Thank you Gavin! For an amazing blend, supporting weight loss, cardiovascular, neurological protection, kidney support, liver support, and reaching my body on a therapeutic molecular level! I felt its benefits from head to toe!! You should definitely give it a try!!
Pablo Arteaga –
NAD+ NRF2 & SIRT1 prevent and reverse damage done by free radicals, and aid in maintaining basic cellular health with these 3, which are all critically interconnected. Try all 3, simultaneously, for best results. NRF2 ( a basic leucine zipper (bZIP) protein) and SIRT1 (a deacetylase) are crucial components to the down regulation of oxidative stress, evident through a reduction in muscle inflammation (or KNOTS). Add NAD+ (a coenzyme & an oxidizing agent) which is central to the regulation of energy metabolism, DNA damage repair, gene expression, and oxidative stress response. Thus helping with the healthy maintenance of RNA.
Desired Effect: Restore damaged, stressed, oxidized & inflamed cells. To End the cycle of chronic inflammation (which are a result of free radicals) with NRF2. To combat oxidative stress and inhibit the signaling of inflammatorial pathways with SIRT1. NAD+ for an efficient metabolization of both SIRT1 & NRF2, thus resulting in successful cellular regenerative cycles.

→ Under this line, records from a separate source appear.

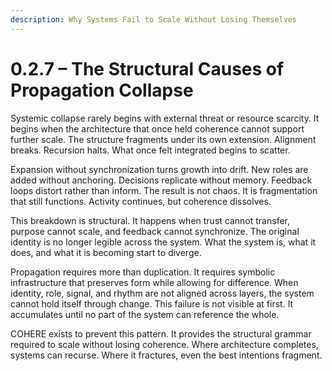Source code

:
 ```yaml
---
description: Why Systems Fail to Scale Without Losing Themselves
---
```


# 0.2.7 – The Structural Causes of Propagation Collapse

Systemic collapse rarely begins with external threat or resource scarcity. It begins when the architecture that once held coherence cannot support further scale. The structure fragments under its own extension. Alignment breaks. Recursion halts. What once felt integrated begins to scatter.

Expansion without synchronization turns growth into drift. New roles are added without anchoring. Decisions replicate without memory. Feedback loops distort rather than inform. The result is not chaos. It is fragmentation that still functions. Activity continues, but coherence dissolves.

This breakdown is structural. It happens when trust cannot transfer, purpose cannot scale, and feedback cannot synchronize. The original identity is no longer legible across the system. What the system is, what it does, and what it is becoming start to diverge.

Propagation requires more than duplication. It requires symbolic infrastructure that preserves form while allowing for difference. When identity, role, signal, and rhythm are not aligned across layers, the system cannot hold itself through change. This failure is not visible at first. It accumulates until no part of the system can reference the whole.

COHERE exists to prevent this pattern. It provides the structural grammar required to scale without losing coherence. Where architecture completes, systems can recurse. Where it fractures, even the best intentions fragment.
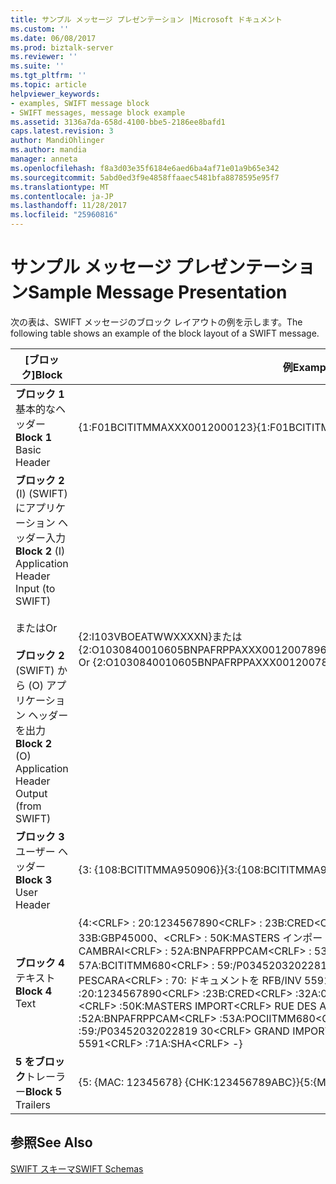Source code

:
 ```yaml
---
title: サンプル メッセージ プレゼンテーション |Microsoft ドキュメント
ms.custom: ''
ms.date: 06/08/2017
ms.prod: biztalk-server
ms.reviewer: ''
ms.suite: ''
ms.tgt_pltfrm: ''
ms.topic: article
helpviewer_keywords:
- examples, SWIFT message block
- SWIFT messages, message block example
ms.assetid: 3136a7da-658d-4100-bbe5-2186ee8bafd1
caps.latest.revision: 3
author: MandiOhlinger
ms.author: mandia
manager: anneta
ms.openlocfilehash: f8a3d03e35f6184e6aed6ba4af71e01a9b65e342
ms.sourcegitcommit: 5abd0ed3f9e4858ffaaec5481bfa8878595e95f7
ms.translationtype: MT
ms.contentlocale: ja-JP
ms.lasthandoff: 11/28/2017
ms.locfileid: "25960816"
---
```

# <a name="sample-message-presentation"></a><span data-ttu-id="de38c-102">サンプル メッセージ プレゼンテーション</span><span class="sxs-lookup"><span data-stu-id="de38c-102">Sample Message Presentation</span></span>
<span data-ttu-id="de38c-103">次の表は、SWIFT メッセージのブロック レイアウトの例を示します。</span><span class="sxs-lookup"><span data-stu-id="de38c-103">The following table shows an example of the block layout of a SWIFT message.</span></span>  
  
|<span data-ttu-id="de38c-104">[ブロック]</span><span class="sxs-lookup"><span data-stu-id="de38c-104">Block</span></span>|<span data-ttu-id="de38c-105">例</span><span class="sxs-lookup"><span data-stu-id="de38c-105">Example</span></span>|  
|-----------|-------------|  
|<span data-ttu-id="de38c-106">**ブロック 1**基本的なヘッダー</span><span class="sxs-lookup"><span data-stu-id="de38c-106">**Block 1** Basic Header</span></span>|<span data-ttu-id="de38c-107">{1:F01BCITITMMAXXX0012000123}</span><span class="sxs-lookup"><span data-stu-id="de38c-107">{1:F01BCITITMMAXXX0012000123}</span></span>|  
|<span data-ttu-id="de38c-108">**ブロック 2** (I) (SWIFT) にアプリケーション ヘッダー入力</span><span class="sxs-lookup"><span data-stu-id="de38c-108">**Block 2** (I) Application Header Input (to SWIFT)</span></span><br /><br /> <span data-ttu-id="de38c-109">または</span><span class="sxs-lookup"><span data-stu-id="de38c-109">Or</span></span><br /><br /> <span data-ttu-id="de38c-110">**ブロック 2** (SWIFT) から (O) アプリケーション ヘッダーを出力</span><span class="sxs-lookup"><span data-stu-id="de38c-110">**Block 2** (O) Application Header Output (from SWIFT)</span></span>|<span data-ttu-id="de38c-111">{2:I103VBOEATWWXXXXN}または {2:O1030840010605BNPAFRPPAXXX00120078960106051051U3</span><span class="sxs-lookup"><span data-stu-id="de38c-111">{2:I103VBOEATWWXXXXN} Or {2:O1030840010605BNPAFRPPAXXX00120078960106051051U3</span></span>|  
|<span data-ttu-id="de38c-112">**ブロック 3**ユーザー ヘッダー</span><span class="sxs-lookup"><span data-stu-id="de38c-112">**Block 3** User Header</span></span>|<span data-ttu-id="de38c-113">{3: {108:BCITITMMA950906}}</span><span class="sxs-lookup"><span data-stu-id="de38c-113">{3:{108:BCITITMMA950906}}</span></span>|  
|<span data-ttu-id="de38c-114">**ブロック 4**テキスト</span><span class="sxs-lookup"><span data-stu-id="de38c-114">**Block 4** Text</span></span>|<span data-ttu-id="de38c-115">{4:\<CRLF\> : 20:1234567890\<CRLF\> : 23B:CRED\<CRLF\> : 32A:010605GBP45000、\<CRLF\> : 33B:GBP45000、\<CRLF\> : 50K:MASTERS インポート\<CRLF\> RUE DES ARBRES 119\<CRLF\> CAMBRAI\<CRLF\> : 52A:BNPAFRPPCAM\<CRLF\> : 53A:POCIITMM680\<CRLF\> : 57A:BCITITMM680\<CRLF\> : 59:/P03452032022819 30\<CRLF\>総計インポート\<CRLF\> PESCARA\<CRLF\> : 70: ドキュメントを RFB/INV 5591\<CRLF\> : 71A:SHA\<CRLF\> -}</span><span class="sxs-lookup"><span data-stu-id="de38c-115">{4:\<CRLF\> :20:1234567890\<CRLF\> :23B:CRED\<CRLF\> :32A:010605GBP45000,\<CRLF\> :33B:GBP45000,\<CRLF\> :50K:MASTERS IMPORT\<CRLF\> RUE DES ARBRES 119\<CRLF\> CAMBRAI\<CRLF\> :52A:BNPAFRPPCAM\<CRLF\> :53A:POCIITMM680\<CRLF\> :57A:BCITITMM680\<CRLF\> :59:/P03452032022819 30\<CRLF\> GRAND IMPORT\<CRLF\> PESCARA\<CRLF\> :70:/RFB/INV 5591\<CRLF\> :71A:SHA\<CRLF\> -}</span></span>|  
|<span data-ttu-id="de38c-116">**5 をブロック**トレーラー</span><span class="sxs-lookup"><span data-stu-id="de38c-116">**Block 5** Trailers</span></span>|<span data-ttu-id="de38c-117">{5: {MAC: 12345678} {CHK:123456789ABC}}</span><span class="sxs-lookup"><span data-stu-id="de38c-117">{5:{MAC:12345678}{CHK:123456789ABC}}</span></span>|  
  
## <a name="see-also"></a><span data-ttu-id="de38c-118">参照</span><span class="sxs-lookup"><span data-stu-id="de38c-118">See Also</span></span>  
 [<span data-ttu-id="de38c-119">SWIFT スキーマ</span><span class="sxs-lookup"><span data-stu-id="de38c-119">SWIFT Schemas</span></span>](../../adapters-and-accelerators/accelerator-swift/swift-schemas.md)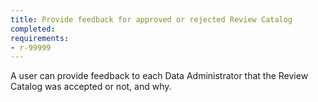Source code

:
 ```yaml
---
title: Provide feedback for approved or rejected Review Catalog
completed:
requirements:
- r-99999
---
```


A user can provide feedback to each Data Administrator that the Review Catalog was accepted or not, and why.
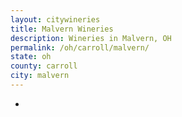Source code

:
 ```yaml
---
layout: citywineries
title: Malvern Wineries
description: Wineries in Malvern, OH
permalink: /oh/carroll/malvern/
state: oh
county: carroll
city: malvern
---
```

-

Actual Effect: NAD+, Nrf2, and SIRT1 form a positive feedback loop. Adequate NAD+ levels promote SIRT1 activity. SIRT1 activates Nrf2, leading to increased antioxidant defense. Nrf2 indirectly supports NAD+ production by maintaining cellular health. NRF2 may upregulate antiinflammatory genes, thanks to its transcription factor, which is a DNA-binding domain that allows them to bind to specific DNA sequences, called enhancer or promoter sequences.
Forethought: A profound appreciation for the collective research Gavin and the team have been able to discover and have organized into a physical product. DNA repair, for damaged inflamed cells, is possible. With these 3 blends, in practice with simple physical exercises, along with restorative practices such as cryo, sauna among other procedures, plus with basic breathing exercises, full cellular restoration & recuperation is within reach.